Provided information ->
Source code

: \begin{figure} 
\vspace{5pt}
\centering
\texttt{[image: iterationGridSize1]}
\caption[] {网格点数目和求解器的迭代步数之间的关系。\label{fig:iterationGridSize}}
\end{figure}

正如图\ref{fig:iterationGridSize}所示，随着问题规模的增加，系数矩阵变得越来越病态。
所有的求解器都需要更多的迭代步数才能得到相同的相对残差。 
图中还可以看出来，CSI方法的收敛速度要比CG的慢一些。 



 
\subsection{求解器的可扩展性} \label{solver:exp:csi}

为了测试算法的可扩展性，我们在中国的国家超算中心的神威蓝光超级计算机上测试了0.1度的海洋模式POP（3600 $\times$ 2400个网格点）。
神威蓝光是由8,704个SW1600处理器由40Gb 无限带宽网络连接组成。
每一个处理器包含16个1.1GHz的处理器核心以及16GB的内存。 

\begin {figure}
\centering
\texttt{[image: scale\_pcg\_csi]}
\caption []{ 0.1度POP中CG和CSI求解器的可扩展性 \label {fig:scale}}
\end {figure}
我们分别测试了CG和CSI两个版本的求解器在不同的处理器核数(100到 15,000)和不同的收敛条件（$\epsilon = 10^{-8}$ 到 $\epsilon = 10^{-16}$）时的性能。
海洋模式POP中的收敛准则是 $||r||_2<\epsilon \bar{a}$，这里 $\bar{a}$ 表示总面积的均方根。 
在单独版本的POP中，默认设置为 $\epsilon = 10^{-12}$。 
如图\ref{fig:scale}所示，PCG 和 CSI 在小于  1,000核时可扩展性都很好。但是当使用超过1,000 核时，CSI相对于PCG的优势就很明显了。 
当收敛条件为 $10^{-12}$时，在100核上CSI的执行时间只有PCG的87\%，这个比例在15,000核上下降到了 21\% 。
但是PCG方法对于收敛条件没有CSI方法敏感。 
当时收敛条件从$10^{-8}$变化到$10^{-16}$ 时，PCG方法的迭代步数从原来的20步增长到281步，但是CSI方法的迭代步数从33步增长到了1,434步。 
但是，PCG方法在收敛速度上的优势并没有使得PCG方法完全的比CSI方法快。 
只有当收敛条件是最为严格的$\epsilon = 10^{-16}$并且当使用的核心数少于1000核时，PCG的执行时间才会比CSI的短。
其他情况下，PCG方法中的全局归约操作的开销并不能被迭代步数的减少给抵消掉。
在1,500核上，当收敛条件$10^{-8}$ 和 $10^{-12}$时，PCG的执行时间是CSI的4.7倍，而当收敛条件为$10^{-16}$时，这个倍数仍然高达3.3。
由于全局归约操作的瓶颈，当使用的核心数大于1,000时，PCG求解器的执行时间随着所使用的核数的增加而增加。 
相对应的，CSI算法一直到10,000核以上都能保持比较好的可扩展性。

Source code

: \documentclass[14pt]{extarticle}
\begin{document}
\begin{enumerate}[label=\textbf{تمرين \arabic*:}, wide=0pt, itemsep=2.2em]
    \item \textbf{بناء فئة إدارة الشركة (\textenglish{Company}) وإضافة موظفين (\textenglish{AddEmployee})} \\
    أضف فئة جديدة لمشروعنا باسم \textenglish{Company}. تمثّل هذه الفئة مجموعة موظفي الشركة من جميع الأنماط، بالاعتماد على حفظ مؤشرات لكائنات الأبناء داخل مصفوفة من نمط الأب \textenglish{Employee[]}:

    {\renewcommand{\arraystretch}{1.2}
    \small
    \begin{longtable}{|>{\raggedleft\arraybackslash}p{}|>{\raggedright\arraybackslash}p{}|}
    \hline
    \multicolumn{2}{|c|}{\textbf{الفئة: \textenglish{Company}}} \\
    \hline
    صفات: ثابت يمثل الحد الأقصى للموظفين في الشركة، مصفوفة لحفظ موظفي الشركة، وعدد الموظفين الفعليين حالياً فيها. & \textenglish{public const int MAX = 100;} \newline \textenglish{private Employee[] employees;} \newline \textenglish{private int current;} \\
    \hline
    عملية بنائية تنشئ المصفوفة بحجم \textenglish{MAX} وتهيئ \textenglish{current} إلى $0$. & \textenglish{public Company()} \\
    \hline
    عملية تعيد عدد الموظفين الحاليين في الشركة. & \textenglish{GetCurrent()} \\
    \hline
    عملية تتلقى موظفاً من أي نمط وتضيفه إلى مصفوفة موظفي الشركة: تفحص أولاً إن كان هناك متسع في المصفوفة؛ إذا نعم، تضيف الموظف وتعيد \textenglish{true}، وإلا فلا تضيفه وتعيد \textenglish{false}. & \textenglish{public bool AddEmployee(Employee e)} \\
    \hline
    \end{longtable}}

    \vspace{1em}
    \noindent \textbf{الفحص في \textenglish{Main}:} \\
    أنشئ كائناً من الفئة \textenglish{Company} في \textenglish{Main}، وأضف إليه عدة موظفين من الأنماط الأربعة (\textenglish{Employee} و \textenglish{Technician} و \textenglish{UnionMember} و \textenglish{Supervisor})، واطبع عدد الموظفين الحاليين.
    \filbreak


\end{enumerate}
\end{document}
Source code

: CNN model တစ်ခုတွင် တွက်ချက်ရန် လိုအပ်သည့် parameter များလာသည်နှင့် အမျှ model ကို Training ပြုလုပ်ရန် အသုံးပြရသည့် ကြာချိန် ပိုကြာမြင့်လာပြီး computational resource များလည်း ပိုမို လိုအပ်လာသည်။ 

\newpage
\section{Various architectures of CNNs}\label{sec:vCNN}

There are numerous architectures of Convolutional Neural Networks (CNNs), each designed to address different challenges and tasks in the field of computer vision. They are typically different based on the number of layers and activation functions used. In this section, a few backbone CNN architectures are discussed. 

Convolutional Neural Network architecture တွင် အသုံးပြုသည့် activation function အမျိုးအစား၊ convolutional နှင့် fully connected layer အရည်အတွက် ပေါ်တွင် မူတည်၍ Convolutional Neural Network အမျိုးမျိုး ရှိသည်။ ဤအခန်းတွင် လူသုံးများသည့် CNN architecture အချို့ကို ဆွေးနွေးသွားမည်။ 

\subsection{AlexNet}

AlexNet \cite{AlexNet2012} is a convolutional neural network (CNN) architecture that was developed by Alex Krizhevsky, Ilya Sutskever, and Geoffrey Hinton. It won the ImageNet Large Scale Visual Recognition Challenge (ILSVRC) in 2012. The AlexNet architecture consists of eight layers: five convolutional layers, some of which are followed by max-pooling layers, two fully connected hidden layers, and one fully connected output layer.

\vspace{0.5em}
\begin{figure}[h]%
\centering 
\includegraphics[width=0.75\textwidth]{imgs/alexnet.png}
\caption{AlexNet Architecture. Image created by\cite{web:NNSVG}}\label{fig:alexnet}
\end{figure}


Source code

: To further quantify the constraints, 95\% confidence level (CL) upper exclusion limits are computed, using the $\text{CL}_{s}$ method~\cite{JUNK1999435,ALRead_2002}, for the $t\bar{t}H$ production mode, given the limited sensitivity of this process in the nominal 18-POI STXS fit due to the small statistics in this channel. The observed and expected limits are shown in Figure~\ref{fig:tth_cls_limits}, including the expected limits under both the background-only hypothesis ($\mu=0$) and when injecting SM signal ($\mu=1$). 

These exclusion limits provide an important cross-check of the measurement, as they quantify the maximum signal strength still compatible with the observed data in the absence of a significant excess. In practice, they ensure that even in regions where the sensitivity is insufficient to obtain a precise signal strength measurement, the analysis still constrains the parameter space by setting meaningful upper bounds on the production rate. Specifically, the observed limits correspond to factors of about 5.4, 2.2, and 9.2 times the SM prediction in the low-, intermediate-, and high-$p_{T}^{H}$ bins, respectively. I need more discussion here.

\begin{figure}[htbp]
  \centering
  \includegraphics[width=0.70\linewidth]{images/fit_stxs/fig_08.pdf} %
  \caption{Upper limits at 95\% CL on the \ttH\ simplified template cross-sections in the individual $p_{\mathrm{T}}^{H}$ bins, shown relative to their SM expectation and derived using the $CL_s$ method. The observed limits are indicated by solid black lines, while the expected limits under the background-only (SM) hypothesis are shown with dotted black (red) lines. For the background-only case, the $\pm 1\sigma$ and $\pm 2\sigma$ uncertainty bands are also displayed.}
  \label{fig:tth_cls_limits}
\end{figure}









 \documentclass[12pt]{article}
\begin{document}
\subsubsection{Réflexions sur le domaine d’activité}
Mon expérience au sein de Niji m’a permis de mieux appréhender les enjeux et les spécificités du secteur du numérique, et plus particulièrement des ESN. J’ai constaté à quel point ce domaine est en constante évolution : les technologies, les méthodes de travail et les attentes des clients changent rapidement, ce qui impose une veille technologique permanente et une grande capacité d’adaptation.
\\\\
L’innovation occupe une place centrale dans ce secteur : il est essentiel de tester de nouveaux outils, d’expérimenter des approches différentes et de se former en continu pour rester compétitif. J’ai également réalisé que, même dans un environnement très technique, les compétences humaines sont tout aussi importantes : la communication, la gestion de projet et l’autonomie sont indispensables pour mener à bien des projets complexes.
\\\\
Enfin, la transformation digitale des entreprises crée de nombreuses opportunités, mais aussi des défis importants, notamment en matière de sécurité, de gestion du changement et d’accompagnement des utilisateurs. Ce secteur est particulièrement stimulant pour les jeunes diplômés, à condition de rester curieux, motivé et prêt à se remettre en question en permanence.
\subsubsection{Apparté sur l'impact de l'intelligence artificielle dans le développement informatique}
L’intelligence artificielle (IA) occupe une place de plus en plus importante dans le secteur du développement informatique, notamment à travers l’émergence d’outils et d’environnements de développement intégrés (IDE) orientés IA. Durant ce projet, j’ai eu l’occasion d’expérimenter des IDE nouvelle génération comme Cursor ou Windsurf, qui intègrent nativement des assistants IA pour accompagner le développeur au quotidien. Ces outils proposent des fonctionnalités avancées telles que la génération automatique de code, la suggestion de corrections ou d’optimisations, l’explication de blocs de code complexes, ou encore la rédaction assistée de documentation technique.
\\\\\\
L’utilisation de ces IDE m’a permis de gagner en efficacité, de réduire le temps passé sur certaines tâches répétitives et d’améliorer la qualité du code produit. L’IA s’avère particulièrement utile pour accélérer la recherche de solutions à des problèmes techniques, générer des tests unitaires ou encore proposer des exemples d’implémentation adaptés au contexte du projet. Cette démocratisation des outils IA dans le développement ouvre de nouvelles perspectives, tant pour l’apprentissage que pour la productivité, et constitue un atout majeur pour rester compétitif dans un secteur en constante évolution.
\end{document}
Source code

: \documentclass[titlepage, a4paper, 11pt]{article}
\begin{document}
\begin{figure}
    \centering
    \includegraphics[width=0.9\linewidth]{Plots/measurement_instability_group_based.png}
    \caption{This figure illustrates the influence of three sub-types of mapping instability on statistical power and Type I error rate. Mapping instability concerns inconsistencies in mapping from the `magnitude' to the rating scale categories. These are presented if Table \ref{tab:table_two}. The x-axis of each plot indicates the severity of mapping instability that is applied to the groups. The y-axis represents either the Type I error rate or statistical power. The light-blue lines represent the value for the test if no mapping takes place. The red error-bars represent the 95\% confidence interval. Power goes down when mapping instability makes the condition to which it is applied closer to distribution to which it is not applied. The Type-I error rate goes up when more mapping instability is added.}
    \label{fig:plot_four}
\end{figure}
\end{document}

How to complete this task ->
Given the listing, work out the number of lines in which the word "subsubsection" is found, and supply only that number.

Expected output ->
2